Since November of 2020, I have been downloading daily Google Analytics reports to analyze. It wasn't bad when there was just 1 or 2, but as the number grew, it started to become onerous. After a long weekend, I was spending 15-20 minutes downloading files. So, over the last month, I've worked on a simple way to call the Google Analytics (v4) API.

The Google Analytics API provides a programmatic way to gather reports. Automating my work is the fastest way to get my time back, so I dug in.

Looking around the web, I quickly found a bunch of code based on Google's initial 2016 sample for v4 of the Google Analytics API. While it all works, pulling multiple reports or changing things on the fly is a pain. I wanted a high-level abstraction to ease the development process.

Borrowing the excellent code base from RitwikGA/GoogleAnalytics-Pandas-Sheet I created a project that wraps it into a class It's now simple to receive the results in a Pandas dataframe. And from Pandas running calculations, creating visualizations or even exporting to a database is a breeze.

Once I had that working, I got annoyed at the API labels. They're just not human readable. In fact, they can diverge considerably from the human label.
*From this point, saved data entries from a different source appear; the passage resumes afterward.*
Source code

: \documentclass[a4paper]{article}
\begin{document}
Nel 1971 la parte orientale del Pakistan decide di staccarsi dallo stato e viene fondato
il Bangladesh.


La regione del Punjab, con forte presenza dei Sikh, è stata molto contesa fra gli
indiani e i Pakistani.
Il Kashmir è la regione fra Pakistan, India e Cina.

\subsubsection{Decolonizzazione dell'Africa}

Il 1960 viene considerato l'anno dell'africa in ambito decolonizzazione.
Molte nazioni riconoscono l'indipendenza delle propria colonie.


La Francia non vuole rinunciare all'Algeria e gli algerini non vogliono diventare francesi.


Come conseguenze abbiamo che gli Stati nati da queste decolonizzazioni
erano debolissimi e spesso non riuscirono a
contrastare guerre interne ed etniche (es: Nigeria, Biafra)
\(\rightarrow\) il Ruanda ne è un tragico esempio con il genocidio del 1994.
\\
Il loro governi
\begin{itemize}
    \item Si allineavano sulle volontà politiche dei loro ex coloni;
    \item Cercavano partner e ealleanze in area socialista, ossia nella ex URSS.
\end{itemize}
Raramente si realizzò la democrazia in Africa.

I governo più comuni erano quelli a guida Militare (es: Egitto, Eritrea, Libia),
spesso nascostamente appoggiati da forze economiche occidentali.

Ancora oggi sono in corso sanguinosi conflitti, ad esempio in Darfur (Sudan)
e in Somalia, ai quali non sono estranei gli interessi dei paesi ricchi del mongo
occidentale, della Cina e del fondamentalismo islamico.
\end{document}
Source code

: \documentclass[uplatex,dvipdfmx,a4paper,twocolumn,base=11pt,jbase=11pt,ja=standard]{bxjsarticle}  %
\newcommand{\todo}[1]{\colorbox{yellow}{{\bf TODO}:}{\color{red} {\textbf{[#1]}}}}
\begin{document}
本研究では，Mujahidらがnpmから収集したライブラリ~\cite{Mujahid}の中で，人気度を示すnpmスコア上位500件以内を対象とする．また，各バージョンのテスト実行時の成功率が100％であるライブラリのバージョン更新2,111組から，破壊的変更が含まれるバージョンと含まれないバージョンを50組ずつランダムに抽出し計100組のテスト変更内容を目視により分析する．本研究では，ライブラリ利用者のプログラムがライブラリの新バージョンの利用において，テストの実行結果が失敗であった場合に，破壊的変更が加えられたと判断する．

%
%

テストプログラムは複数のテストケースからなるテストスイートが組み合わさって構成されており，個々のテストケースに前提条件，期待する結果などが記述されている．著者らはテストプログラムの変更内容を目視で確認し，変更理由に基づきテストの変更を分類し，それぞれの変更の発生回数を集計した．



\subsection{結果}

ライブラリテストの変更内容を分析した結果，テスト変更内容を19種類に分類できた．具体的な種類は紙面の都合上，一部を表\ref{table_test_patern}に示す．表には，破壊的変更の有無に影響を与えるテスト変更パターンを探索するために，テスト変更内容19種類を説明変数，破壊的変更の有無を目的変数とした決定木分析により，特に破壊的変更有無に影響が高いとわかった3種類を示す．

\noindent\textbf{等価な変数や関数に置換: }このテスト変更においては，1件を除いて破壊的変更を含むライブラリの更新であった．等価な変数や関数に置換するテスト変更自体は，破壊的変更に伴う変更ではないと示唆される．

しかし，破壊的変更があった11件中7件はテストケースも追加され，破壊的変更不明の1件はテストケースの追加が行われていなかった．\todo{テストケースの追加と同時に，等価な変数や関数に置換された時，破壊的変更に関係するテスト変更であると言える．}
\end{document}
I eventually found the entire API specification as a JSON file and turned it into a little class that receives the API label and returns the human readable equivalent, or the other way around.
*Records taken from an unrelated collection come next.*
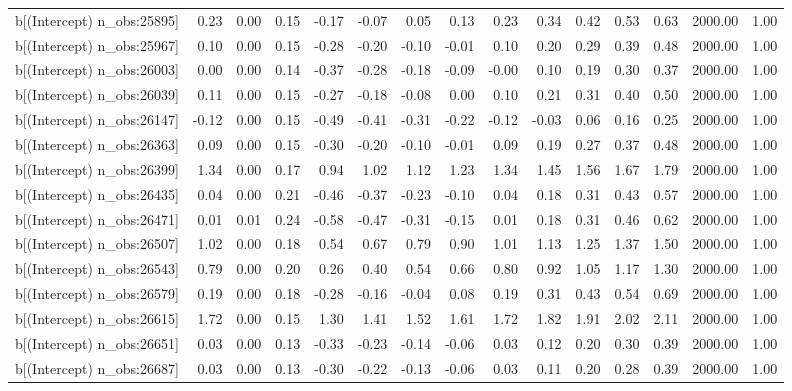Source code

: \begin{table}[ht]
\begin{tabular}{rrrrrrrrrrrrrrr}
  b[(Intercept) n\_obs:25895] & 0.23 & 0.00 & 0.15 & -0.17 & -0.07 & 0.05 & 0.13 & 0.23 & 0.34 & 0.42 & 0.53 & 0.63 & 2000.00 & 1.00 \\ 
  b[(Intercept) n\_obs:25967] & 0.10 & 0.00 & 0.15 & -0.28 & -0.20 & -0.10 & -0.01 & 0.10 & 0.20 & 0.29 & 0.39 & 0.48 & 2000.00 & 1.00 \\ 
  b[(Intercept) n\_obs:26003] & 0.00 & 0.00 & 0.14 & -0.37 & -0.28 & -0.18 & -0.09 & -0.00 & 0.10 & 0.19 & 0.30 & 0.37 & 2000.00 & 1.00 \\ 
  b[(Intercept) n\_obs:26039] & 0.11 & 0.00 & 0.15 & -0.27 & -0.18 & -0.08 & 0.00 & 0.10 & 0.21 & 0.31 & 0.40 & 0.50 & 2000.00 & 1.00 \\ 
  b[(Intercept) n\_obs:26147] & -0.12 & 0.00 & 0.15 & -0.49 & -0.41 & -0.31 & -0.22 & -0.12 & -0.03 & 0.06 & 0.16 & 0.25 & 2000.00 & 1.00 \\ 
  b[(Intercept) n\_obs:26363] & 0.09 & 0.00 & 0.15 & -0.30 & -0.20 & -0.10 & -0.01 & 0.09 & 0.19 & 0.27 & 0.37 & 0.48 & 2000.00 & 1.00 \\ 
  b[(Intercept) n\_obs:26399] & 1.34 & 0.00 & 0.17 & 0.94 & 1.02 & 1.12 & 1.23 & 1.34 & 1.45 & 1.56 & 1.67 & 1.79 & 2000.00 & 1.00 \\ 
  b[(Intercept) n\_obs:26435] & 0.04 & 0.00 & 0.21 & -0.46 & -0.37 & -0.23 & -0.10 & 0.04 & 0.18 & 0.31 & 0.43 & 0.57 & 2000.00 & 1.00 \\ 
  b[(Intercept) n\_obs:26471] & 0.01 & 0.01 & 0.24 & -0.58 & -0.47 & -0.31 & -0.15 & 0.01 & 0.18 & 0.31 & 0.46 & 0.62 & 2000.00 & 1.00 \\ 
  b[(Intercept) n\_obs:26507] & 1.02 & 0.00 & 0.18 & 0.54 & 0.67 & 0.79 & 0.90 & 1.01 & 1.13 & 1.25 & 1.37 & 1.50 & 2000.00 & 1.00 \\ 
  b[(Intercept) n\_obs:26543] & 0.79 & 0.00 & 0.20 & 0.26 & 0.40 & 0.54 & 0.66 & 0.80 & 0.92 & 1.05 & 1.17 & 1.30 & 2000.00 & 1.00 \\ 
  b[(Intercept) n\_obs:26579] & 0.19 & 0.00 & 0.18 & -0.28 & -0.16 & -0.04 & 0.08 & 0.19 & 0.31 & 0.43 & 0.54 & 0.69 & 2000.00 & 1.00 \\ 
  b[(Intercept) n\_obs:26615] & 1.72 & 0.00 & 0.15 & 1.30 & 1.41 & 1.52 & 1.61 & 1.72 & 1.82 & 1.91 & 2.02 & 2.11 & 2000.00 & 1.00 \\ 
  b[(Intercept) n\_obs:26651] & 0.03 & 0.00 & 0.13 & -0.33 & -0.23 & -0.14 & -0.06 & 0.03 & 0.12 & 0.20 & 0.30 & 0.39 & 2000.00 & 1.00 \\ 
  b[(Intercept) n\_obs:26687] & 0.03 & 0.00 & 0.13 & -0.30 & -0.22 & -0.13 & -0.06 & 0.03 & 0.11 & 0.20 & 0.28 & 0.39 & 2000.00 & 1.00 \\ 

\end{tabular}
\end{table}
Which means the user can copy the labels from any report on Analytics.Google.com and get expected results.

Having received so much free help, I've made all of this freely available on Github, with detailed instructions on how to get started using the API.

I usually run the code from a Jupyter notebook, and I've also supplied a little test file that calls the 2 classes to pull a report. The meat of the code is pretty straightforward:

# File: GAPullTest.py
from GAReport import GAReport

VIEW_ID = 'PutViewIDHere' 
DIMENSIONS = ["Page", ]
METRICS = ["Pageviews", "Unique Pageviews", "Avg. Time on Page", "Entrances", "Bounce Rate", "% Exit", "Page Value"]
FILTERS= "ga:pagePath=~news"

report = GAReport(startdate="yesterday", 
    enddate="yesterday", 
    viewID=VIEW_ID, 
    dimensions=DIMENSIONS, 
    metrics=METRICS, 
    filters=FILTERS)
print(report.df.head()) # Print first few lines

The output would look something like this…

Page Pageviews Unique Pageviews Avg. Time on Page Entrances Bounce Rate % Exit Page Value
0 /news 25 23 11.05 0 0 20 33.6957
1 /news/2021/new-food-services-partner 15 15 50.3077 1 100 13.3333 0
2 /news/2021/what-to-expect-for-fall-2021 88 67 76.6923 5 100 26.1364 11.5672

Now pulling an analytics report just takes a few seconds. This approach has freed me to focus on the analysis instead of the administration.